Now, yes — absolutely yes — for many, hijab is about power. In certain communities, hijab can allow a woman to enter into public spaces to work and support her family, whether she believes it is a religious requirement or not. People do indeed choose to wear it for religious reasons, cultural reasons, identity reasons, as a form of protest or fashion expression and feel empowered by this choice. Women who may otherwise feel pressure by their community to cover up, may in fact feel confident, respected and protected by covering — and may even garner a level of power within that community. Of course, people also use the hijab to oppress, restrict and control women, and it is absolutely a target for Islamophobia and an excuse for prejudice.
Hijab as a marker of privilege has its roots in the Qur’an (33:59), which says that believing women should cover their bodies in public to protect themselves from being “abused” or “annoyed” by others. A popular interpretation of this verse argues that all civilizations have a distinctive dress or badge of honour, and that the purpose of the verse is to say that the identifying Islamic public dress protects women from harm and molestation. It then offers the example/analogy of pre-Islamic Assyrian laws that required married women to veil, and forbade slaves and sex workers from veiling.* Unsaid of course, is the suggestion that perhaps uncovered women in the early Muslim community were “bothered” because people assumed they were sex workers or slaves — giving a reason to why the Qur’an asks women to cover for protection and be identified as Muslims.
What’s gotten my hijab in a bunch are people who reason that hijab protects one from sexual assault and raises them above the status of the non-hijabi. Some of this online rhetoric reasons that covering makes you treasured, honoured, chaste and pure — while uncovering makes you cheap, indecent, and unchaste. A hijabi is raised, praised, and valued for her Islamic faith and knowledge, even if she has none. A non-hijabi is hell-bound.
Hijab is a requirement for employment in certain Islamic schools and mosques — and certainly for Islamic leadership. Apparently, the problem of not wearing hijab is more important than determining how a person can contribute to the community in works, knowledge and leadership.
Hijab is also a kind of privilege accorded only to cis-gendered Muslim women.
Hijab is expensive. In North America imported ‘abayas start at $50, and overseas even the bargain-souq-basement prices start at $20. An Islamic inspired bathing suit is $200. Plain black scarves usually run between $10-$15, while the more fashionable scarf starts at $30. You’re lucky to find a $5 sale at a bazaar, or even pretty scarves in the donation box for free.
And while I am excited for and proud of the young hijabista entrepreneurs making a business and expressing their modern style through modest coverings, I really wish they’d diversify.
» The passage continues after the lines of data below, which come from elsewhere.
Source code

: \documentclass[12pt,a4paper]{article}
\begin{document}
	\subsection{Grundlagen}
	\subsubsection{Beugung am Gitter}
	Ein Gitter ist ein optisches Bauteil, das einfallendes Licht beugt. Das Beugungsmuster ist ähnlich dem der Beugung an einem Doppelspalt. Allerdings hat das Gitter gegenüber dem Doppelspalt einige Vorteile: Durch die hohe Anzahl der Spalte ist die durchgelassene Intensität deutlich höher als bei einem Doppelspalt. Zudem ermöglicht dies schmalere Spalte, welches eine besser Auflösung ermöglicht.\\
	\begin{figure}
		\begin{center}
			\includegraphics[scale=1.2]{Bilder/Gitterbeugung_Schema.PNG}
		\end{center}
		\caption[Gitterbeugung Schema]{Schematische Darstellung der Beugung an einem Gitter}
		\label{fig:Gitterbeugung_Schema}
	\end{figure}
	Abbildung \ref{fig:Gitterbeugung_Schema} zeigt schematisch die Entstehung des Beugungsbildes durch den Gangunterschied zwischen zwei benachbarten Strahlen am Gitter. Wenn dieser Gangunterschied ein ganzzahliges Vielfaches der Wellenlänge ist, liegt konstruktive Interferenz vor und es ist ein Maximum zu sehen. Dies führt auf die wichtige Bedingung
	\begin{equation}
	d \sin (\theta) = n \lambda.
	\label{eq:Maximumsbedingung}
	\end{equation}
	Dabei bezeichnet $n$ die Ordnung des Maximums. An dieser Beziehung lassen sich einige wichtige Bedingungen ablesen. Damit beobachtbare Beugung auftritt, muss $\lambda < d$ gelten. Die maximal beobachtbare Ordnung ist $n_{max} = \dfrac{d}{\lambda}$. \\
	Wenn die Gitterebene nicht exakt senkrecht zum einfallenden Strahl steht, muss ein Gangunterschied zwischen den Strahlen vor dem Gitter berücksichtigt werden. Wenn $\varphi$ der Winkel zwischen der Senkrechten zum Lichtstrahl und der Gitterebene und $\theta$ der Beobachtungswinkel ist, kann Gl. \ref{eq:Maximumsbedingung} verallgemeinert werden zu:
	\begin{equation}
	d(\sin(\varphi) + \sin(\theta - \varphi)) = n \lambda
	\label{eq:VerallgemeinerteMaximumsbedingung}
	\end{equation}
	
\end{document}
I have never, ever, seen a black hijab model, a fat hijab model, or a hijab model with a disability. Ever.
I’d love to go back and have that conversation all over again. I’m ashamed that I essentially told that woman she was going to hell for being a cheap, used diamond. It’s frightening to see how easy it was for me to engage my position of privilege and be convinced of these arguments — arguments I had picked up from popular online forums and articles. But perhaps that’s precisely why these arguments are effective: they appeal to privilege.
It’s dangerous to present modest dress and mannerisms as protection, when assault or oppression is not about clothing, and when clothing is used to restrict women. It’s unfair to believe that you cannot be modest, respectful or a scholar without hijab and to do so marginalizes people who are certainly sincere Muslims, brilliant, and hijabless. Hijab does not mean you’re chaste and sinless and everyone else is promiscuous. Society’s ills are not solved with a piece of cloth, but with education, attitude changes and support. Hijab should not be limited, nor limiting. We are not commodities. And it’s plain offensive to prefer a hijab wearer above anyone.
*From The Meaning of the Holy Qur’an by ‘Abdullah Yusuf ‘Ali.